Chrome Smart-Lock how weak is it?

Chrome offers the ability to auto-fill passwords without you as a user having to enter any kind of authentication other than being logged onto the machine. This means it has to have all of the information required to access the stored passwords while running in that context.

This means that any other applications running in that context (under your user account) can also access that information.

The only thing Chrome can do is use Operating System level protection to stop other users reading your data. Under windows it uses the CryptProtectData function. This encrypts the data with your windows user credentials - including your password. If you forget your password then the data is unreadable - even if an administrator resets it (although with chrome passwords they are backed up online and would be recovered next time you logged into it with your google credentials).

What do I misunderstand about security?

Any software running on your system under your own user or an administrator should be assumed to have access to everything that you do. If it couldn't read the password out of the password store there are numerous other ways to get it. From the clumsy (start chrome, point it to chrome://settings/passwords and read them out of the UI) to pulling either the passwords or the Google API key out of chromes memory while it is running or injecting a fake root certificate and man in the middle-ing a connection to the website where the password is sent.

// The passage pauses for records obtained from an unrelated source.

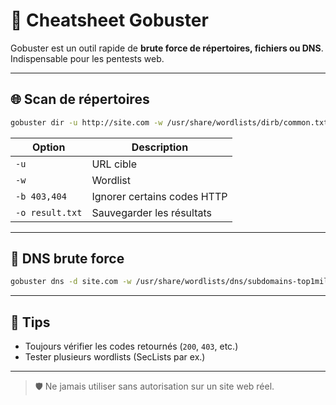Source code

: # 🚪 Cheatsheet Gobuster

Gobuster est un outil rapide de **brute force de répertoires, fichiers ou DNS**. Indispensable pour les pentests web.

---

## 🌐 Scan de répertoires

```bash
gobuster dir -u http://site.com -w /usr/share/wordlists/dirb/common.txt
```

| Option | Description |
|--------|-------------|
| `-u` | URL cible |
| `-w` | Wordlist |
| `-b 403,404` | Ignorer certains codes HTTP |
| `-o result.txt` | Sauvegarder les résultats |

---

## 🧠 DNS brute force

```bash
gobuster dns -d site.com -w /usr/share/wordlists/dns/subdomains-top1million-5000.txt
```

---

## 📌 Tips

- Toujours vérifier les codes retournés (`200`, `403`, etc.)
- Tester plusieurs wordlists (SecLists par ex.)

---

> 🛡️ Ne jamais utiliser sans autorisation sur un site web réel.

There are some things you need to consider:

  • A password manager is a convenience tool, not a security tool. If you want to have a secure password manager, it will have to keep everything encrypted, which actually cannot be proved in this case.
  • Using a password manager will always be more insecure compared to not using one unless you manually control its security aspects, which does not happen. You do not know where the data is stored, in what format and what is the process involved in accessing it.
  • Smart-Lock does not prove it's security at any point.
  • The cryptography and implementation details should at least be documented somewhere, but they’re not which makes me highly doubt Chrome's official statements like 'Your passwords are always encrypted'. They don't say 'where' that actually happens: when storing them, when they sync, when cache is used, when general communications happen, etc.
  • One conclusion of DEFCON 2016 states: 'Consumers are not able to evaluate security claims made by companies. We need more researchers investigating security claims made by companies on behalf of consumers.'
  • Everything is cached at a point. Your browser will use a lot of trans-cache any above average specific application will be able to read from that.